**AIM OF THE TASK**
With no addition or omission, return the entries below.

= Beginning of Section =

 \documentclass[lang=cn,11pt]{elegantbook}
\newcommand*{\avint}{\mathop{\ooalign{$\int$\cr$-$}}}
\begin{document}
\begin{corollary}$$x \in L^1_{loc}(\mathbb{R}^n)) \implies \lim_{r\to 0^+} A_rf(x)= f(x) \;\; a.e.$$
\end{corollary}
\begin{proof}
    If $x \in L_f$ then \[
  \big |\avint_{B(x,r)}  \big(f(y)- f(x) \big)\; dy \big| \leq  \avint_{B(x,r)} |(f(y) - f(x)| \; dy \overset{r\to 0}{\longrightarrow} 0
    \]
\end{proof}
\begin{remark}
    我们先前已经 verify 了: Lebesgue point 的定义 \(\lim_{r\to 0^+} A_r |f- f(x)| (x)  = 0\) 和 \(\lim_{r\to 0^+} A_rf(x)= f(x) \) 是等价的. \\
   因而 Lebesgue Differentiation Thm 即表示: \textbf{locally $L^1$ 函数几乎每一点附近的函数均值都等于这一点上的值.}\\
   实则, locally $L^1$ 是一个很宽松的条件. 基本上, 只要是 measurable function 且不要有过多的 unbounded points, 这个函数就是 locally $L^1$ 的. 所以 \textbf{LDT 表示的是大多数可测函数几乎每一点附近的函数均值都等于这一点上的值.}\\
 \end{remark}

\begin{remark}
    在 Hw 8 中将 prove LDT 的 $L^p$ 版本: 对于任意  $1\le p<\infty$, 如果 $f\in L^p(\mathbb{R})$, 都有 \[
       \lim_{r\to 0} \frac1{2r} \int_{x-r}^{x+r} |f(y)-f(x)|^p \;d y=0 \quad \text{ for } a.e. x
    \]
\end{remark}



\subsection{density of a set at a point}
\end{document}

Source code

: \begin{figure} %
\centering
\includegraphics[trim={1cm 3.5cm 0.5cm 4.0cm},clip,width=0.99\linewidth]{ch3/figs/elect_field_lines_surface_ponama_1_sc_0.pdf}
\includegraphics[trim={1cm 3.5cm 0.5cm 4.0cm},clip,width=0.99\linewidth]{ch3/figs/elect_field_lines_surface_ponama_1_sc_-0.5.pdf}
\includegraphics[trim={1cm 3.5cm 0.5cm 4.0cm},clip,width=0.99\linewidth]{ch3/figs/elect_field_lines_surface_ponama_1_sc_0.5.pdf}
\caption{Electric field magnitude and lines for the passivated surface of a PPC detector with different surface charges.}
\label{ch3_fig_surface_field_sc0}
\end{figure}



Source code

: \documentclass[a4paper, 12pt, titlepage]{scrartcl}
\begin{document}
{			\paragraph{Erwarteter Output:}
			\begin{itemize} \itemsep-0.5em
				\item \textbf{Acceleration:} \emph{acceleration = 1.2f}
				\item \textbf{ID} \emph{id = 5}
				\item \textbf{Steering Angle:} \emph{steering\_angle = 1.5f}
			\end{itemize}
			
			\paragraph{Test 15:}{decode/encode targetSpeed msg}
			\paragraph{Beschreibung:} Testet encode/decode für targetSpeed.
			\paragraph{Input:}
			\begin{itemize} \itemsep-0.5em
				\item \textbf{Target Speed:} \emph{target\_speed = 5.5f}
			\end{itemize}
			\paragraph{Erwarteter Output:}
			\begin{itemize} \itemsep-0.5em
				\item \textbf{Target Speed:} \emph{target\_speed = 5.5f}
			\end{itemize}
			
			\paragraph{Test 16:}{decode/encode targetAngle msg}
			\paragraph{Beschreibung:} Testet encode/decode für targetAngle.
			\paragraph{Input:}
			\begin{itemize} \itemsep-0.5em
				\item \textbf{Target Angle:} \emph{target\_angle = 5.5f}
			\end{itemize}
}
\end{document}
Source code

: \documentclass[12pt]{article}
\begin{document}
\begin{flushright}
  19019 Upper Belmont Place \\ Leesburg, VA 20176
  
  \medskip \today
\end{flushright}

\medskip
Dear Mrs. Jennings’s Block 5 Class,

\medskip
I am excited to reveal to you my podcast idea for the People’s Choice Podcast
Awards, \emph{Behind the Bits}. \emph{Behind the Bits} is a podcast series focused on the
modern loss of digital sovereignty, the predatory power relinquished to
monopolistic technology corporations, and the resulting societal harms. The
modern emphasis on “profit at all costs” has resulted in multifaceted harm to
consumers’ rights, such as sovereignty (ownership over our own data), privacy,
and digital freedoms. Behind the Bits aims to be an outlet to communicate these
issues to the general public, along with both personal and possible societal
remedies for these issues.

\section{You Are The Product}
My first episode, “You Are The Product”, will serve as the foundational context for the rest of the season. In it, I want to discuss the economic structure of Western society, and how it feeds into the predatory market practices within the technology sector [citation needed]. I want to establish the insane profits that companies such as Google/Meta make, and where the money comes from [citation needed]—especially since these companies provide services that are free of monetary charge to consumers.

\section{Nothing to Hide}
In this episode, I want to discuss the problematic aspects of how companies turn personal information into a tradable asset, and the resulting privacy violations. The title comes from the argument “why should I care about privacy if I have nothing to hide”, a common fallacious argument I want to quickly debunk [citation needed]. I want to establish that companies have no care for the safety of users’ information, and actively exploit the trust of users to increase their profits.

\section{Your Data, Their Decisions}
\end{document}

= End of Section =

**TASK SOLUTION**
 \documentclass[lang=cn,11pt]{elegantbook}
\newcommand*{\avint}{\mathop{\ooalign{$\int$\cr$-$}}}
\begin{document}
\begin{corollary}$$x \in L^1_{loc}(\mathbb{R}^n)) \implies \lim_{r\to 0^+} A_rf(x)= f(x) \;\; a.e.$$
\end{corollary}
\begin{proof}
    If $x \in L_f$ then \[
  \big |\avint_{B(x,r)}  \big(f(y)- f(x) \big)\; dy \big| \leq  \avint_{B(x,r)} |(f(y) - f(x)| \; dy \overset{r\to 0}{\longrightarrow} 0
    \]
\end{proof}
\begin{remark}
    我们先前已经 verify 了: Lebesgue point 的定义 \(\lim_{r\to 0^+} A_r |f- f(x)| (x)  = 0\) 和 \(\lim_{r\to 0^+} A_rf(x)= f(x) \) 是等价的. \\
   因而 Lebesgue Differentiation Thm 即表示: \textbf{locally $L^1$ 函数几乎每一点附近的函数均值都等于这一点上的值.}\\
   实则, locally $L^1$ 是一个很宽松的条件. 基本上, 只要是 measurable function 且不要有过多的 unbounded points, 这个函数就是 locally $L^1$ 的. 所以 \textbf{LDT 表示的是大多数可测函数几乎每一点附近的函数均值都等于这一点上的值.}\\
 \end{remark}

\begin{remark}
    在 Hw 8 中将 prove LDT 的 $L^p$ 版本: 对于任意  $1\le p<\infty$, 如果 $f\in L^p(\mathbb{R})$, 都有 \[
       \lim_{r\to 0} \frac1{2r} \int_{x-r}^{x+r} |f(y)-f(x)|^p \;d y=0 \quad \text{ for } a.e. x
    \]
\end{remark}



\subsection{density of a set at a point}
\end{document}

Source code

: \begin{figure} %
\centering
\includegraphics[trim={1cm 3.5cm 0.5cm 4.0cm},clip,width=0.99\linewidth]{ch3/figs/elect_field_lines_surface_ponama_1_sc_0.pdf}
\includegraphics[trim={1cm 3.5cm 0.5cm 4.0cm},clip,width=0.99\linewidth]{ch3/figs/elect_field_lines_surface_ponama_1_sc_-0.5.pdf}
\includegraphics[trim={1cm 3.5cm 0.5cm 4.0cm},clip,width=0.99\linewidth]{ch3/figs/elect_field_lines_surface_ponama_1_sc_0.5.pdf}
\caption{Electric field magnitude and lines for the passivated surface of a PPC detector with different surface charges.}
\label{ch3_fig_surface_field_sc0}
\end{figure}



Source code

: \documentclass[a4paper, 12pt, titlepage]{scrartcl}
\begin{document}
{			\paragraph{Erwarteter Output:}
			\begin{itemize} \itemsep-0.5em
				\item \textbf{Acceleration:} \emph{acceleration = 1.2f}
				\item \textbf{ID} \emph{id = 5}
				\item \textbf{Steering Angle:} \emph{steering\_angle = 1.5f}
			\end{itemize}
			
			\paragraph{Test 15:}{decode/encode targetSpeed msg}
			\paragraph{Beschreibung:} Testet encode/decode für targetSpeed.
			\paragraph{Input:}
			\begin{itemize} \itemsep-0.5em
				\item \textbf{Target Speed:} \emph{target\_speed = 5.5f}
			\end{itemize}
			\paragraph{Erwarteter Output:}
			\begin{itemize} \itemsep-0.5em
				\item \textbf{Target Speed:} \emph{target\_speed = 5.5f}
			\end{itemize}
			
			\paragraph{Test 16:}{decode/encode targetAngle msg}
			\paragraph{Beschreibung:} Testet encode/decode für targetAngle.
			\paragraph{Input:}
			\begin{itemize} \itemsep-0.5em
				\item \textbf{Target Angle:} \emph{target\_angle = 5.5f}
			\end{itemize}
}
\end{document}
Source code

: \documentclass[12pt]{article}
\begin{document}
\begin{flushright}
  19019 Upper Belmont Place \\ Leesburg, VA 20176
  
  \medskip \today
\end{flushright}

\medskip
Dear Mrs. Jennings’s Block 5 Class,

\medskip
I am excited to reveal to you my podcast idea for the People’s Choice Podcast
Awards, \emph{Behind the Bits}. \emph{Behind the Bits} is a podcast series focused on the
modern loss of digital sovereignty, the predatory power relinquished to
monopolistic technology corporations, and the resulting societal harms. The
modern emphasis on “profit at all costs” has resulted in multifaceted harm to
consumers’ rights, such as sovereignty (ownership over our own data), privacy,
and digital freedoms. Behind the Bits aims to be an outlet to communicate these
issues to the general public, along with both personal and possible societal
remedies for these issues.

\section{You Are The Product}
My first episode, “You Are The Product”, will serve as the foundational context for the rest of the season. In it, I want to discuss the economic structure of Western society, and how it feeds into the predatory market practices within the technology sector [citation needed]. I want to establish the insane profits that companies such as Google/Meta make, and where the money comes from [citation needed]—especially since these companies provide services that are free of monetary charge to consumers.

\section{Nothing to Hide}
In this episode, I want to discuss the problematic aspects of how companies turn personal information into a tradable asset, and the resulting privacy violations. The title comes from the argument “why should I care about privacy if I have nothing to hide”, a common fallacious argument I want to quickly debunk [citation needed]. I want to establish that companies have no care for the safety of users’ information, and actively exploit the trust of users to increase their profits.

\section{Your Data, Their Decisions}
\end{document}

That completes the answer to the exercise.